(Problem)
Only the lines below, from the one with "### (1) MultiSub" through the one with "- 기획서 및 PPT 문서 작성", are to be written out, exactly.

※

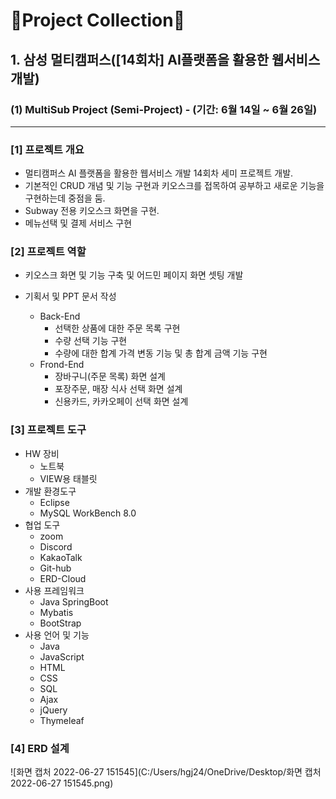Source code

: # 💎Project Collection💎

## 1. 삼성 멀티캠퍼스([14회차] AI플랫폼을 활용한 웹서비스 개발)

### (1) MultiSub Project (Semi-Project) - (기간: 6월 14일 ~ 6월 26일)

---

### [1] 프로젝트 개요

- 멀티캠퍼스 AI 플랫폼을 활용한 웹서비스 개발 14회차 세미 프로젝트 개발.
- 기본적인 CRUD 개념 및 기능 구현과 키오스크를 접목하여 공부하고 새로운 기능을 구현하는데 중점을 둠.
- Subway 전용 키오스크 화면을 구현.
- 메뉴선택 및 결제 서비스 구현



### [2] 프로젝트 역할

- 키오스크 화면 및 기능 구축 및 어드민 페이지 화면 셋팅 개발

- 기획서 및 PPT 문서 작성
  - Back-End
    - 선택한 상품에 대한 주문 목록 구현
    - 수량 선택 기능 구현
    - 수량에 대한 합계 가격 변동 기능 및 총 합계 금액 기능 구현
  - Frond-End
    - 장바구니(주문 목록) 화면 설계
    - 포장주문, 매장 식사 선택 화면 설계
    - 신용카드, 카카오페이 선택 화면 설계



### [3] 프로젝트 도구

- HW 장비
  - 노트북
  - VIEW용 태블릿
- 개발 환경도구
  - Eclipse
  - MySQL WorkBench 8.0
- 협업 도구
  - zoom
  - Discord
  - KakaoTalk
  - Git-hub
  - ERD-Cloud
- 사용 프레임워크
  - Java SpringBoot
  - Mybatis
  - BootStrap
- 사용 언어 및 기능
  - Java
  - JavaScript
  - HTML
  - CSS
  - SQL
  - Ajax
  - jQuery
  - Thymeleaf



### [4] ERD 설계

![화면 캡처 2022-06-27 151545](C:/Users/hgj24/OneDrive/Desktop/화면 캡처 2022-06-27 151545.png)





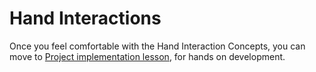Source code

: # Hand Interactions

Once you feel comfortable with the Hand Interaction Concepts, you can move to [Project implementation lesson](../../lessons/lesson-3/#project), for hands on development.

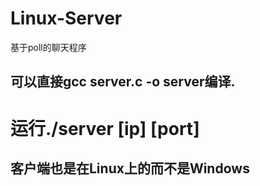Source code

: # Linux-Server
基于poll的聊天程序
## 可以直接gcc server.c -o server编译.
# 运行./server [ip] [port]
## 客户端也是在Linux上的而不是Windows
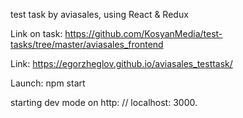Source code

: test task by aviasales, using React & Redux

Link on task: https://github.com/KosyanMedia/test-tasks/tree/master/aviasales_frontend

Link: https://egorzheglov.github.io/aviasales_testtask/

Launch:
npm start

starting dev mode on http: // localhost: 3000. 

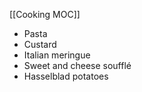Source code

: [[Cooking MOC]]
- Pasta
- Custard
- Italian meringue
- Sweet and cheese soufflé
- Hasselblad potatoes 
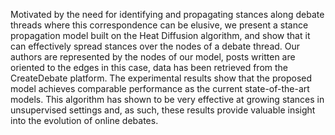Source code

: Motivated by the need for identifying and propagating stances along 
debate threads where this correspondence can be elusive, we present a stance 
propagation model built on the Heat Diffusion algorithm, and show that it can 
effectively spread stances over the nodes of a debate thread. Our authors are 
represented by the nodes of our model, posts written are oriented to the edges in 
this case, data has been retrieved from the CreateDebate platform. The 
experimental results show that the proposed model achieves comparable 
performance as the current state-of-the-art models. This algorithm has shown to 
be very effective at growing stances in unsupervised settings and, as such, these 
results provide valuable insight into the evolution of online debates. 
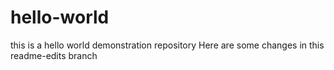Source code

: # hello-world
this is a hello world demonstration repository
Here are some changes in this readme-edits branch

※

(Answer to the problem)
### (1) MultiSub Project (Semi-Project) - (기간: 6월 14일 ~ 6월 26일)

---

### [1] 프로젝트 개요

- 멀티캠퍼스 AI 플랫폼을 활용한 웹서비스 개발 14회차 세미 프로젝트 개발.
- 기본적인 CRUD 개념 및 기능 구현과 키오스크를 접목하여 공부하고 새로운 기능을 구현하는데 중점을 둠.
- Subway 전용 키오스크 화면을 구현.
- 메뉴선택 및 결제 서비스 구현



### [2] 프로젝트 역할

- 키오스크 화면 및 기능 구축 및 어드민 페이지 화면 셋팅 개발

- 기획서 및 PPT 문서 작성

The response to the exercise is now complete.